WHAT TO PRODUCE —
The answer must be every line of the data that holds the word "value".

────────

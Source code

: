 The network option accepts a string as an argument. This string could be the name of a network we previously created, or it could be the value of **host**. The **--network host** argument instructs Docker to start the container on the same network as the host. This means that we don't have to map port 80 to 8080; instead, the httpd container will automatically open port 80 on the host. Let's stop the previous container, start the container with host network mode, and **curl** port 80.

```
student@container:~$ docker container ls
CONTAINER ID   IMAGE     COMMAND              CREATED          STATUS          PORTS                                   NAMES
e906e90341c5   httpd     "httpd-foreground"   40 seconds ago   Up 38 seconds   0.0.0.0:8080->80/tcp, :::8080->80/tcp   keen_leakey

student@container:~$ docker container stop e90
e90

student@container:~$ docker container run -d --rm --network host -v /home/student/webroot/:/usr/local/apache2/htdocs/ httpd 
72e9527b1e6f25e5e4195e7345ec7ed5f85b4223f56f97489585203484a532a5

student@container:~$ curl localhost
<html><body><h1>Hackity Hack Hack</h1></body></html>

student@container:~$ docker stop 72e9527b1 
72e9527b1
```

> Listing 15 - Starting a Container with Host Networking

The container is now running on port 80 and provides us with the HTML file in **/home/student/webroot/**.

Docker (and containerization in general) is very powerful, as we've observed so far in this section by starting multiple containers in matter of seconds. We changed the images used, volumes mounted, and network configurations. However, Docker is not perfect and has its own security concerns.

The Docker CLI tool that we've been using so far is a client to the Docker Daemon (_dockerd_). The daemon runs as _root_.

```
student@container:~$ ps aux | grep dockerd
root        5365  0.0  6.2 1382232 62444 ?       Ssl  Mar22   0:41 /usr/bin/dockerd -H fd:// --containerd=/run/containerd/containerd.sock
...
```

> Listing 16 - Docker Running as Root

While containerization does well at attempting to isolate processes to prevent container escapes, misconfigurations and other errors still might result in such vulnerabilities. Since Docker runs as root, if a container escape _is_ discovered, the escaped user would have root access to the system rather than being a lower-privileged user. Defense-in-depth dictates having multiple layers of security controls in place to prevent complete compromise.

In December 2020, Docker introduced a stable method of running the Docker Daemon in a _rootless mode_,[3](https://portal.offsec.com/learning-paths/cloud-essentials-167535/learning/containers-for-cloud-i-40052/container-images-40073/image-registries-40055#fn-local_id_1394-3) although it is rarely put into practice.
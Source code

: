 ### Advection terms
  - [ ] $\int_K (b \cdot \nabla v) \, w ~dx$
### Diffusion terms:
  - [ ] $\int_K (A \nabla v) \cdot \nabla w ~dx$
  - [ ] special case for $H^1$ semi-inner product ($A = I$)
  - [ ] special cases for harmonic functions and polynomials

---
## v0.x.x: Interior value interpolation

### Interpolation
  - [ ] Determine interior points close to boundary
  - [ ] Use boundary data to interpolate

────────

SOLUTION TO THE PROBLEM —
: The network option accepts a string as an argument. This string could be the name of a network we previously created, or it could be the value of **host**. The **--network host** argument instructs Docker to start the container on the same network as the host. This means that we don't have to map port 80 to 8080; instead, the httpd container will automatically open port 80 on the host. Let's stop the previous container, start the container with host network mode, and **curl** port 80.
## v0.x.x: Interior value interpolation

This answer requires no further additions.